Sixth grade. A predictable disaster.
Ten fights later,
he hides in a magnolia tree.
His mother finds him there,
talks him down with a sandwich.
Go back to school, she says
and the first kid who so much as
(an angel, really)
looks at you wrong
(wouldn’t hurt a)
Tim Spencer never saw it coming.
Having earned his psychopath merit badge,
the sensitive child tries out for Little League,
and one day receives a provocative instruction:
fake a bunt, pull it back and
punch the ball through the infield.
So he fakes a bunt, pulls it back and
punches the ball over the left field fence.

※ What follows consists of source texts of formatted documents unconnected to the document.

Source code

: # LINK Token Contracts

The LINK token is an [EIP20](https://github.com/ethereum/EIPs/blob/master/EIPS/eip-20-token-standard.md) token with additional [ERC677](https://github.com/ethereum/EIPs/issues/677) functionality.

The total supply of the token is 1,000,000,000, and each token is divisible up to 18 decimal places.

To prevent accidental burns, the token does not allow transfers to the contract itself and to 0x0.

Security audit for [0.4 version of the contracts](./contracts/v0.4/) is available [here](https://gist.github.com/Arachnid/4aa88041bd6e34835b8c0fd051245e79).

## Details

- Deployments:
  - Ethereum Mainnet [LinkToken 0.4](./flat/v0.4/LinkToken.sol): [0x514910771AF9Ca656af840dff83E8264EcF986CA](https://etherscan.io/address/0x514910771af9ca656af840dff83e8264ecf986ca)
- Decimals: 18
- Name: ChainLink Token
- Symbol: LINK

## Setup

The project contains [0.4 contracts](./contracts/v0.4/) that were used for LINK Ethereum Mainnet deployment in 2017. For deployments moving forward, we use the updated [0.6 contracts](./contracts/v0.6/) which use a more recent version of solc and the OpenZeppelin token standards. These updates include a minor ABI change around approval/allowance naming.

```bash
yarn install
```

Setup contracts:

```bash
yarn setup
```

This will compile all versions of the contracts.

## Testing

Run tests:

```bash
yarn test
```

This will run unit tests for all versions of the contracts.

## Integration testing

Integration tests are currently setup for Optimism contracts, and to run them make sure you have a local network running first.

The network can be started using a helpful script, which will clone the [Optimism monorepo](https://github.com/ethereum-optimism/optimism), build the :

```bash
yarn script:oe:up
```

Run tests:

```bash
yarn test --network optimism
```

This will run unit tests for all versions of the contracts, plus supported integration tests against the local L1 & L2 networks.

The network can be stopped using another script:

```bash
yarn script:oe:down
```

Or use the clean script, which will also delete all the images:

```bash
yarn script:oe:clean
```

Very few things garner respect from
sixth grade boys, but hit a home run and
they will build you a Gothic cathedral.
At the end of the year,
he is voted Most Likely to Succeed,
but makes up for it by winning the
annual paper airplane contest.
Directly after, he receives a visit from
Ben, who will one day play third-
string quarterback for the Chicago Bears.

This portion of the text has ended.